1. In compliance with the directions of this court, the Appellate Tribunal has referred under Section 27(3) of the Wealth-tax Act, -1957, the following question for our opinion:
'Whether, on the facts and in the circumstances of the case, there was any material before the Tribunal to determine the valuation of 19, Barakhamba Road, New Delhi, at Rs. 10 lakhs as on the valuation date, i.e., 23rd June, 1963?'
2. Sri Dwarka Dass, the assessed, holds on lease from the Government, the property known as 19, Barakhamba Road, New Delhi, standing on a plot of land measuring 1.327 acres or 6,453 sq. yards. 30% of the area is constructed upon.

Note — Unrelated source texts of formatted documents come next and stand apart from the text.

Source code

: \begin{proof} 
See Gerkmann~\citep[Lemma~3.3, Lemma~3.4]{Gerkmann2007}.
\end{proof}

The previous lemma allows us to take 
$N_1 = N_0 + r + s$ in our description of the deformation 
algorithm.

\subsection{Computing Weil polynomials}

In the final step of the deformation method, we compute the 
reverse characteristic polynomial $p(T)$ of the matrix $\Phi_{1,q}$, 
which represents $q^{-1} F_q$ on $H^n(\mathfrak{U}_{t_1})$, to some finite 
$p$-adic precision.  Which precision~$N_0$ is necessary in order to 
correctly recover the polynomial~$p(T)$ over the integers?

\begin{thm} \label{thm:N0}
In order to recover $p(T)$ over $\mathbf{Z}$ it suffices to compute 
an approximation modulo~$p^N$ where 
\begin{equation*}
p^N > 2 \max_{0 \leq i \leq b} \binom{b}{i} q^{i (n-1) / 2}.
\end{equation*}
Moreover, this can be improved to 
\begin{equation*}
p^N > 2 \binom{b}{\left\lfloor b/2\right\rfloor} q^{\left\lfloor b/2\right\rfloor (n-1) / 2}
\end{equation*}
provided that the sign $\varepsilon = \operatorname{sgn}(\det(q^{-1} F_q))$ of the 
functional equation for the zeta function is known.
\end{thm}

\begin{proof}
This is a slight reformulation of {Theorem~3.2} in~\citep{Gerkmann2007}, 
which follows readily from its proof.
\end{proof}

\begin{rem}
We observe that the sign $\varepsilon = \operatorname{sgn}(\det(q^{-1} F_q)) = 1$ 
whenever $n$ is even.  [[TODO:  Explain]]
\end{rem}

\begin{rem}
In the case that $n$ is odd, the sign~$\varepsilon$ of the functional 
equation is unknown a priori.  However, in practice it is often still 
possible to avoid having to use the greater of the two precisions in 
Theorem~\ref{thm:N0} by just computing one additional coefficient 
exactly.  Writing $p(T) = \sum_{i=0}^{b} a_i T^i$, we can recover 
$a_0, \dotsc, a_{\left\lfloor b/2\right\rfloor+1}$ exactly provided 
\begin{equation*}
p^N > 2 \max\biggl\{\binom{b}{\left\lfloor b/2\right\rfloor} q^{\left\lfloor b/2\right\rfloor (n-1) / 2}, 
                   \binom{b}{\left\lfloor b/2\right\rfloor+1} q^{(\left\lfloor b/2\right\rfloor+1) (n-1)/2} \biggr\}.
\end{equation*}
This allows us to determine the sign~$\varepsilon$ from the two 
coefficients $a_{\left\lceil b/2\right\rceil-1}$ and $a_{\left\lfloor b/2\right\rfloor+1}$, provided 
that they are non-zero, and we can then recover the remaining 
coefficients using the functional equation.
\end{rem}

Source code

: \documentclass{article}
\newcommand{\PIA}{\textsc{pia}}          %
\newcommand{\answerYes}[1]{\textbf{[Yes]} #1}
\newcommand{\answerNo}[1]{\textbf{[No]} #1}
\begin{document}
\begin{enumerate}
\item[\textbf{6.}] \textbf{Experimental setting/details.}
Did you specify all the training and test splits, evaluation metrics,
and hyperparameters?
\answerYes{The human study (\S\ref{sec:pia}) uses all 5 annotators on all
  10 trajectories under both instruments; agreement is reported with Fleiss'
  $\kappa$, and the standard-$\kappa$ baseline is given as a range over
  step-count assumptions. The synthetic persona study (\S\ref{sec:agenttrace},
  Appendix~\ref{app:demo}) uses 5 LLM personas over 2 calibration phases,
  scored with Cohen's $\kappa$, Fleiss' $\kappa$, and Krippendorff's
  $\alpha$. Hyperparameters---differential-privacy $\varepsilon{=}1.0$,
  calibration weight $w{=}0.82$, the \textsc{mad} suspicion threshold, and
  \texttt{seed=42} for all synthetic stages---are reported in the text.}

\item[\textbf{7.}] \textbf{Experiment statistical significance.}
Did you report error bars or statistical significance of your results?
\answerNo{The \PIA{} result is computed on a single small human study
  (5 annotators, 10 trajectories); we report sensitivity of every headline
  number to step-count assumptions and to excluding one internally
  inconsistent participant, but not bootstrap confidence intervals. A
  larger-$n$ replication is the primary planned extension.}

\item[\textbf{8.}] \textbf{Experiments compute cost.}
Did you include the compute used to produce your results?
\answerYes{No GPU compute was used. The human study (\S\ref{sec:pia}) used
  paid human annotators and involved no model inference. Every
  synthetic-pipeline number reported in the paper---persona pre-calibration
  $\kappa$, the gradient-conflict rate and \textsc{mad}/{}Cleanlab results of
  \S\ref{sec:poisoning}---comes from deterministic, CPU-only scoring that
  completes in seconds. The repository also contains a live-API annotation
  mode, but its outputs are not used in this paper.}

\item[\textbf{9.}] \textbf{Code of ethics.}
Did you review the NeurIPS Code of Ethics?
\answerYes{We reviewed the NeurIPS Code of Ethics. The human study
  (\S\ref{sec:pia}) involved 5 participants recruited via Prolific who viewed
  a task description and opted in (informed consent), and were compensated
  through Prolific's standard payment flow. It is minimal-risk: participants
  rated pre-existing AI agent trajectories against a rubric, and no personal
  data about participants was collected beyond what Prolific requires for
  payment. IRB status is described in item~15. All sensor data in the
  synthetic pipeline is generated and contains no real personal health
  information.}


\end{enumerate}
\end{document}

While 35% of the covered area is self-occupied the remaining 65% of the covered area has been let out and is in occupation of tenants. For the assessment year 1964-65, the relevant valuation date being June 23, 1963, the petitioner returned the value of the said property at Rs. 5 lakhs, which was the accepted value for the assessment years 1961-62 to 1963-64. The Wealth-tax Officer enhanced the value to Rs. 11 lakhs. In appeal, the Appellate Assistant Commissioner confirmed the said valuation. The Tribunal, in second appeal, however, reduced the value of the property to Rs. 10 lakhs. Reference application filed by the assessed was dismissed. But, on his application, this court directed the Tribunal to refer to it the aforementioned question.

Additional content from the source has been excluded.